The desert is an empty space where there are few distractions and where we come face to face with ourselves and the quest for love, truth, goodness and God. A place where we learn to breathe again away from all the pressures that make life such a rush and such a noise. In the early centuries of the church, once the Christian faith became popular, there were many who left to live in the desert because they felt the church had betrayed its calling and they wished to renew their spiritual journey away from distraction. These ‘desert fathers’ were the ancestors of the Christian monastic life.

Most of us cannot go out into the wilderness to be alone with God. But in the church’s year there are certain seasons where we are encouraged to imitate Jesus in his desert experience. Advent, the time before Christmas, is traditionally one of these. So is Lent, the season of preparation for Easter. Times when we are encouraged to put aside some of the distractions of life and concentrate on what really matters. Times when we begin to face the void within us, the void where God speaks.

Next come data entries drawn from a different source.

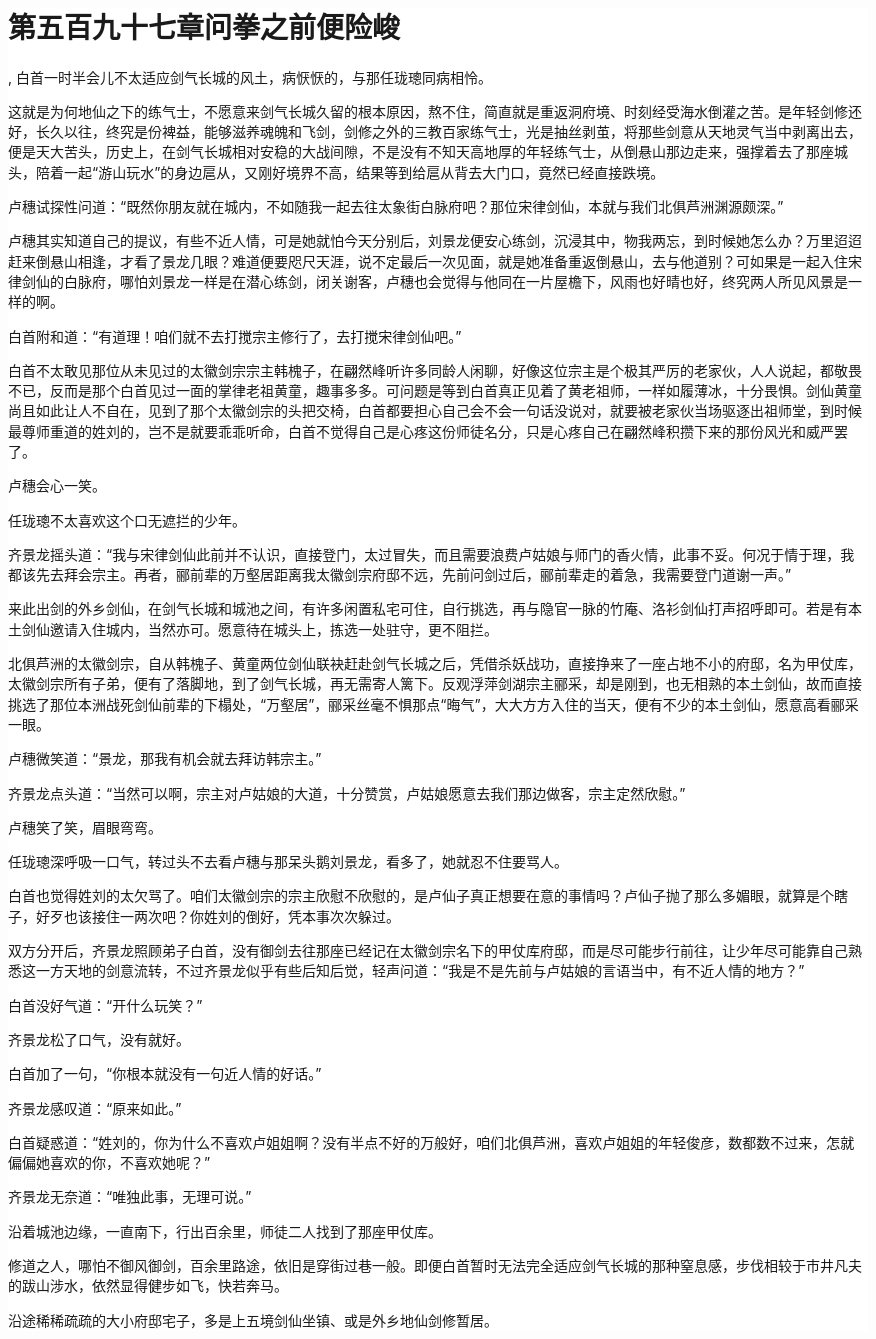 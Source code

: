 # 第五百九十七章问拳之前便险峻
,  白首一时半会儿不太适应剑气长城的风土，病恹恹的，与那任珑璁同病相怜。

   这就是为何地仙之下的练气士，不愿意来剑气长城久留的根本原因，熬不住，简直就是重返洞府境、时刻经受海水倒灌之苦。是年轻剑修还好，长久以往，终究是份裨益，能够滋养魂魄和飞剑，剑修之外的三教百家练气士，光是抽丝剥茧，将那些剑意从天地灵气当中剥离出去，便是天大苦头，历史上，在剑气长城相对安稳的大战间隙，不是没有不知天高地厚的年轻练气士，从倒悬山那边走来，强撑着去了那座城头，陪着一起“游山玩水”的身边扈从，又刚好境界不高，结果等到给扈从背去大门口，竟然已经直接跌境。

   卢穗试探性问道：“既然你朋友就在城内，不如随我一起去往太象街白脉府吧？那位宋律剑仙，本就与我们北俱芦洲渊源颇深。”

   卢穗其实知道自己的提议，有些不近人情，可是她就怕今天分别后，刘景龙便安心练剑，沉浸其中，物我两忘，到时候她怎么办？万里迢迢赶来倒悬山相逢，才看了景龙几眼？难道便要咫尺天涯，说不定最后一次见面，就是她准备重返倒悬山，去与他道别？可如果是一起入住宋律剑仙的白脉府，哪怕刘景龙一样是在潜心练剑，闭关谢客，卢穗也会觉得与他同在一片屋檐下，风雨也好晴也好，终究两人所见风景是一样的啊。

   白首附和道：“有道理！咱们就不去打搅宗主修行了，去打搅宋律剑仙吧。”

   白首不太敢见那位从未见过的太徽剑宗宗主韩槐子，在翩然峰听许多同龄人闲聊，好像这位宗主是个极其严厉的老家伙，人人说起，都敬畏不已，反而是那个白首见过一面的掌律老祖黄童，趣事多多。可问题是等到白首真正见着了黄老祖师，一样如履薄冰，十分畏惧。剑仙黄童尚且如此让人不自在，见到了那个太徽剑宗的头把交椅，白首都要担心自己会不会一句话没说对，就要被老家伙当场驱逐出祖师堂，到时候最尊师重道的姓刘的，岂不是就要乖乖听命，白首不觉得自己是心疼这份师徒名分，只是心疼自己在翩然峰积攒下来的那份风光和威严罢了。

   卢穗会心一笑。

   任珑璁不太喜欢这个口无遮拦的少年。

   齐景龙摇头道：“我与宋律剑仙此前并不认识，直接登门，太过冒失，而且需要浪费卢姑娘与师门的香火情，此事不妥。何况于情于理，我都该先去拜会宗主。再者，郦前辈的万壑居距离我太徽剑宗府邸不远，先前问剑过后，郦前辈走的着急，我需要登门道谢一声。”

   来此出剑的外乡剑仙，在剑气长城和城池之间，有许多闲置私宅可住，自行挑选，再与隐官一脉的竹庵、洛衫剑仙打声招呼即可。若是有本土剑仙邀请入住城内，当然亦可。愿意待在城头上，拣选一处驻守，更不阻拦。

   北俱芦洲的太徽剑宗，自从韩槐子、黄童两位剑仙联袂赶赴剑气长城之后，凭借杀妖战功，直接挣来了一座占地不小的府邸，名为甲仗库，太徽剑宗所有子弟，便有了落脚地，到了剑气长城，再无需寄人篱下。反观浮萍剑湖宗主郦采，却是刚到，也无相熟的本土剑仙，故而直接挑选了那位本洲战死剑仙前辈的下榻处，“万壑居”，郦采丝毫不惧那点“晦气”，大大方方入住的当天，便有不少的本土剑仙，愿意高看郦采一眼。

   卢穗微笑道：“景龙，那我有机会就去拜访韩宗主。”

   齐景龙点头道：“当然可以啊，宗主对卢姑娘的大道，十分赞赏，卢姑娘愿意去我们那边做客，宗主定然欣慰。”

   卢穗笑了笑，眉眼弯弯。

   任珑璁深呼吸一口气，转过头不去看卢穗与那呆头鹅刘景龙，看多了，她就忍不住要骂人。

   白首也觉得姓刘的太欠骂了。咱们太徽剑宗的宗主欣慰不欣慰的，是卢仙子真正想要在意的事情吗？卢仙子抛了那么多媚眼，就算是个瞎子，好歹也该接住一两次吧？你姓刘的倒好，凭本事次次躲过。

   双方分开后，齐景龙照顾弟子白首，没有御剑去往那座已经记在太徽剑宗名下的甲仗库府邸，而是尽可能步行前往，让少年尽可能靠自己熟悉这一方天地的剑意流转，不过齐景龙似乎有些后知后觉，轻声问道：“我是不是先前与卢姑娘的言语当中，有不近人情的地方？”

   白首没好气道：“开什么玩笑？”

   齐景龙松了口气，没有就好。

   白首加了一句，“你根本就没有一句近人情的好话。”

   齐景龙感叹道：“原来如此。”

   白首疑惑道：“姓刘的，你为什么不喜欢卢姐姐啊？没有半点不好的万般好，咱们北俱芦洲，喜欢卢姐姐的年轻俊彦，数都数不过来，怎就偏偏她喜欢的你，不喜欢她呢？”

   齐景龙无奈道：“唯独此事，无理可说。”

   沿着城池边缘，一直南下，行出百余里，师徒二人找到了那座甲仗库。

   修道之人，哪怕不御风御剑，百余里路途，依旧是穿街过巷一般。即便白首暂时无法完全适应剑气长城的那种窒息感，步伐相较于市井凡夫的跋山涉水，依然显得健步如飞，快若奔马。

   沿途稀稀疏疏的大小府邸宅子，多是上五境剑仙坐镇、或是外乡地仙剑修暂居。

This year Lent begins on 26th February, Ash Wednesday. Traditionally there are three pillars of Lent. Three essential ingredients of Lent. These are prayer, fasting and works of mercy. We are invited to deepen our life of prayer and meditation. To get back to the disciplines of regular prayer, worship and bible reading. We are also invited to fast. Not primarily in order to improve our physical appearance or health but in order to concentrate more on the things of the soul than the body. But fasting need not always be about food or drink. Nowadays we are often addicted to our phones or emails or social media or the news. A good Lent discipline would be to restrict our online habits! Works of mercy. Are we giving enough to those who have less than us or to other important causes? Are we living charitably with others? Lent is a good time to rediscover the importance of acts of charity in the Christian life.